もし、傷跡治療を迷われている方は、まずハイドロキノンやトレチノインなどの活用を検討してみてはいかがでしょうか?
この2つを使用しても良くならず、どうしてもワキガ手術の傷跡が気になるのであれば、その他の傷跡治療を検討してみるのもよいでしょう。
5つの傷跡修正の治療法
ワキガ手術の傷跡を目立たなくする施術には、いくつかの治療法があります。基本的な傷跡修正の治療法を7つご紹介します。
1.レーザー治療
色素沈着を起こしている場合、レーザー治療が効果的とされています。
傷跡の表面を薄く削るエルビウムヤグレーザーと、レーザーにより傷跡のある患部に小さな穴を開け自然治癒を促し治療するフラクショナルレーザーが、傷跡治療に適したレーザーとされています。
2.切除縫縮(せつじょほうしゅく)
傷跡を切り取り、縫合していきます。
また縫い合わせる際、故意的に縫いしろを盛り上げ、半年後には一本の髪の毛程度の傷幅になるように仕上げます。けがや火傷、手術の傷跡など、目立つ傷跡を縫合(ほうごう)方法によって目立たなくする治療です。
切除法の中にもいくつか種類があります。
・切除術~分割切除術
幅の広い傷跡、隆起、陥没している傷跡に対して、切り取って縫合する方法です。
一度で縫合できないくらい幅がある傷跡に対しては、初回手術から半年以上経過してから繰り返して切除します(分割切除術)。
・Z形成術
傷に引きつれがある、ケロイドがある場合に傷跡をZ型にカットして取り除きます。
・W形成術
傷跡がジグザグに見えるよう修正し、影を分散させて目立たないようする治療。
3.植皮(しょくひ)術、皮弁形成(ひべんけいせい)術
幅の広い傷跡や、ゆがみが生じやすい部位に合った方法です。
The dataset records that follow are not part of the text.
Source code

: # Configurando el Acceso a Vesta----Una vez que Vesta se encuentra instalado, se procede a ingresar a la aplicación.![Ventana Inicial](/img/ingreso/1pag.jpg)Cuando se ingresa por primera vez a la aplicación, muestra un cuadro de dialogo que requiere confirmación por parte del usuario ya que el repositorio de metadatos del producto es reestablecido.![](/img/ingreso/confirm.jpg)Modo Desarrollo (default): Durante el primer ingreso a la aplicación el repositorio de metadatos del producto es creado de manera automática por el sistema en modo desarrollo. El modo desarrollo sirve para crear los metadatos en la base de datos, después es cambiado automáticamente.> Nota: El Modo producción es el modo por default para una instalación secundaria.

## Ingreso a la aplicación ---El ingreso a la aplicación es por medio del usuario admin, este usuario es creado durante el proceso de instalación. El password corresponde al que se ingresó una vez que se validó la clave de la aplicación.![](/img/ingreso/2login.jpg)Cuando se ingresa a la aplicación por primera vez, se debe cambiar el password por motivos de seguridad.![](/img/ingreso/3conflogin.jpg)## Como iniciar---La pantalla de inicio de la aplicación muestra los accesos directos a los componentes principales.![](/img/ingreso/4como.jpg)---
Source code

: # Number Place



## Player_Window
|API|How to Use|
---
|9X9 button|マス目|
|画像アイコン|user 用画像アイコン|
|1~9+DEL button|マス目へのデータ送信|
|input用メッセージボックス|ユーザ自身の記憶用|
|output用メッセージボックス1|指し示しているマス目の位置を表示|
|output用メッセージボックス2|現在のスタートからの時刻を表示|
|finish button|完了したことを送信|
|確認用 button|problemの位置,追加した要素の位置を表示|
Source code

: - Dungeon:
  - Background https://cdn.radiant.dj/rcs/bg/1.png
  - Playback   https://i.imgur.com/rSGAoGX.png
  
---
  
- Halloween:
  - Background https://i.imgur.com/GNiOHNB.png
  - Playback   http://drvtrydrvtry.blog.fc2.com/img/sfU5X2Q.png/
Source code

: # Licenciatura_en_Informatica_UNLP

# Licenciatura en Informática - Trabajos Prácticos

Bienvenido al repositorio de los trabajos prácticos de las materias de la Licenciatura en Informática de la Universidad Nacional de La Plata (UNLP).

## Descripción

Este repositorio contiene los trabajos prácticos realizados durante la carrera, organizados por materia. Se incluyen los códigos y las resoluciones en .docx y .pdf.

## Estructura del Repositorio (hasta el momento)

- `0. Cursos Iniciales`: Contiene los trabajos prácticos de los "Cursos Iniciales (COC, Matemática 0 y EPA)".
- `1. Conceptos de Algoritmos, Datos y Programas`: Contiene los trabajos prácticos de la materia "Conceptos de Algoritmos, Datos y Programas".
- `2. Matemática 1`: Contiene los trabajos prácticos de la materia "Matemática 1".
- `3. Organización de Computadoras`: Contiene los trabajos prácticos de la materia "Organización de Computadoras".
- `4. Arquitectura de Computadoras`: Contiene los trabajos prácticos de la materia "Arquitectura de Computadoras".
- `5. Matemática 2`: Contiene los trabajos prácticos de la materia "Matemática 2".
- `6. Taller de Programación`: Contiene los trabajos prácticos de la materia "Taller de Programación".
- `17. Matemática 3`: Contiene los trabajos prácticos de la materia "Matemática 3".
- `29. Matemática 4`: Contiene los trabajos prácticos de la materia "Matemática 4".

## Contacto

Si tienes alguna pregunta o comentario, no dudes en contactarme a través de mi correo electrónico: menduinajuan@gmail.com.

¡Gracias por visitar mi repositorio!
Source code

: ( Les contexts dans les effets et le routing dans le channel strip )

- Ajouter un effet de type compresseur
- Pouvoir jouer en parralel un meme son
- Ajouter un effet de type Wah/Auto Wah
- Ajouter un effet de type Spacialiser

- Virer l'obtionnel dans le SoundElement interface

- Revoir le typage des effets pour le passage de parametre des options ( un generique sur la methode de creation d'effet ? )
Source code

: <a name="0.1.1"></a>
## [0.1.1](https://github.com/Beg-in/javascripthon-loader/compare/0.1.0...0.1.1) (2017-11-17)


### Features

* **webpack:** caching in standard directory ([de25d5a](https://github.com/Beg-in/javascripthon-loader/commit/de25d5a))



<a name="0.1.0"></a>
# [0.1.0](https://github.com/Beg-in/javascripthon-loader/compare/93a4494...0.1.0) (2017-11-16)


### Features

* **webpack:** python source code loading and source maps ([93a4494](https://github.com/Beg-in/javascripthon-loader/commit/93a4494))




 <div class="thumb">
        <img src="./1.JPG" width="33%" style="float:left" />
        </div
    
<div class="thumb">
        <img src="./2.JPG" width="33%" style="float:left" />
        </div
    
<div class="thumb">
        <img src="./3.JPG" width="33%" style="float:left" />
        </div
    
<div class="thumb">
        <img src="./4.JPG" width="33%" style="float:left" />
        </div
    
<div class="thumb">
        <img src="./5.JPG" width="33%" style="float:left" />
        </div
他の場所から組織を取って移行するので、色の変化が残ってしまうこともあります。
4.ケナコルト注射
治療跡がケロイド状に赤く盛り上がった状態の場合、ケナコルト注射を打ち盛り上がりを落ち着かせます。その後、切除手術など他の治療を組み合わせて、傷跡治療を行うこともあります。
5.ティッシュエキスパンダー
手術で皮膚の下に組織拡張器を埋め込み、数カ月かけて生理食塩水を注入し、組織拡張器をふくらませます。これにより皮膚が伸び、この伸びた皮膚を使って傷跡の部分の補てんに使います。
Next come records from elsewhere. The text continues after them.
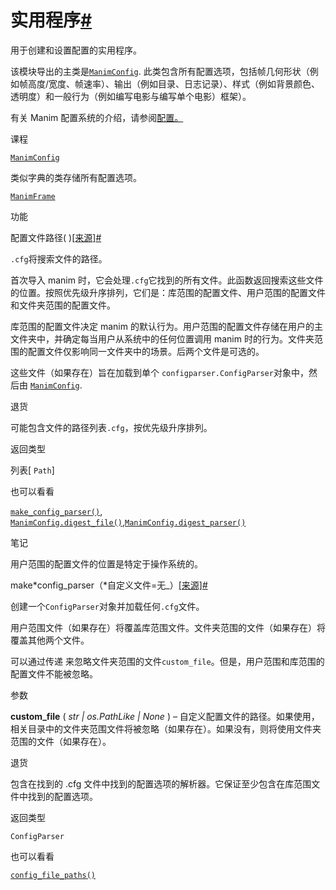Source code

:# 实用程序[#](#module-manim._config.utils "此标题的固定链接")

用于创建和设置配置的实用程序。

该模块导出的主类是[`ManimConfig`](manim._config.utils.ManimConfig.html#manim._config.utils.ManimConfig "manim._config.utils.ManimConfig"). 此类包含所有配置选项，包括帧几何形状（例如帧高度/宽度、帧速率）、输出（例如目录、日志记录）、样式（例如背景颜色、透明度）和一般行为（例如编写电影与编写单个电影）框架）。

有关 Manim 配置系统的介绍，请参阅[配置。](../guides/configuration.html)

课程

[`ManimConfig`](manim._config.utils.ManimConfig.html#manim._config.utils.ManimConfig "manim._config.utils.ManimConfig")

类似字典的类存储所有配置选项。

[`ManimFrame`](manim._config.utils.ManimFrame.html#manim._config.utils.ManimFrame "manim._config.utils.ManimFrame")

功能

配置文件路径( )[\[来源\]](../_modules/manim/_config/utils.html#config_file_paths)[#](#manim._config.utils.config_file_paths "此定义的固定链接")

`.cfg`将搜索文件的路径。

首次导入 manim 时，它会处理`.cfg`它找到的所有文件。此函数返回搜索这些文件的位置。按照优先级升序排列，它们是：库范围的配置文件、用户范围的配置文件和文件夹范围的配置文件。

库范围的配置文件决定 manim 的默认行为。用户范围的配置文件存储在用户的主文件夹中，并确定每当用户从系统中的任何位置调用 manim 时的行为。文件夹范围的配置文件仅影响同一文件夹中的场景。后两个文件是可选的。

这些文件（如果存在）旨在加载到单个 `configparser.ConfigParser`对象中，然后由 [`ManimConfig`](manim._config.utils.ManimConfig.html#manim._config.utils.ManimConfig "manim._config.utils.ManimConfig").

退货

可能包含文件的路径列表`.cfg`，按优先级升序排列。

返回类型

列表\[ `Path`\]

也可以看看

[`make_config_parser()`](#manim._config.utils.make_config_parser "manim._config.utils.make_config_parser"), [`ManimConfig.digest_file()`](manim._config.utils.ManimConfig.html#manim._config.utils.ManimConfig.digest_file "manim._config.utils.ManimConfig.digest_file"),[`ManimConfig.digest_parser()`](manim._config.utils.ManimConfig.html#manim._config.utils.ManimConfig.digest_parser "manim._config.utils.ManimConfig.digest_parser")

笔记

用户范围的配置文件的位置是特定于操作系统的。

make*config_parser（*自定义文件=无\_）[\[来源\]](../_modules/manim/_config/utils.html#make_config_parser)[#](#manim._config.utils.make_config_parser "此定义的固定链接")

创建一个`ConfigParser`对象并加载任何`.cfg`文件。

用户范围文件（如果存在）将覆盖库范围文件。文件夹范围的文件（如果存在）将覆盖其他两个文件。

可以通过传递 来忽略文件夹范围的文件`custom_file`。但是，用户范围和库范围的配置文件不能被忽略。

参数

**custom_file** ( _str_ _|_ _os.PathLike_ _|_ _None_ ) – 自定义配置文件的路径。如果使用，相关目录中的文件夹范围文件将被忽略（如果存在）。如果没有，则将使用文件夹范围的文件（如果存在）。

退货

包含在找到的 .cfg 文件中找到的配置选项的解析器。它保证至少包含在库范围文件中找到的配置选项。

返回类型

`ConfigParser`

也可以看看

[`config_file_paths()`](#manim._config.utils.config_file_paths "manim._config.utils.config_file_paths")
術後の傷跡は、もともとの手術跡の深さや傷跡修正の手術結果が違うなど、人により異なります。傷跡の種類にあった治療方法を行わなければならないため、必ず専門医へ相談しましょう。
大切なことは、信頼できるドクターとクリニックを選ぶこと
現在の医療技術では、傷跡を目立たなくすることはできますが、完全に消すことは難しいです。
よって、ワキガの手術を受ける前に、治療のメリットだけでなく、手術におけるリスクをきちんと把握することが重要です。
医師の技術によっては、目立たない治療跡で手術を行うことができますので、信頼できる医師が見つかるまでは、治療を決定しないことをおすすめします。
また、手術によるワキガ軽減の効果は高い期待できるものの、本当に自分にあった治療方法が手術なのかを今一度考え、ベストな治療方法を選べるようにしましょう。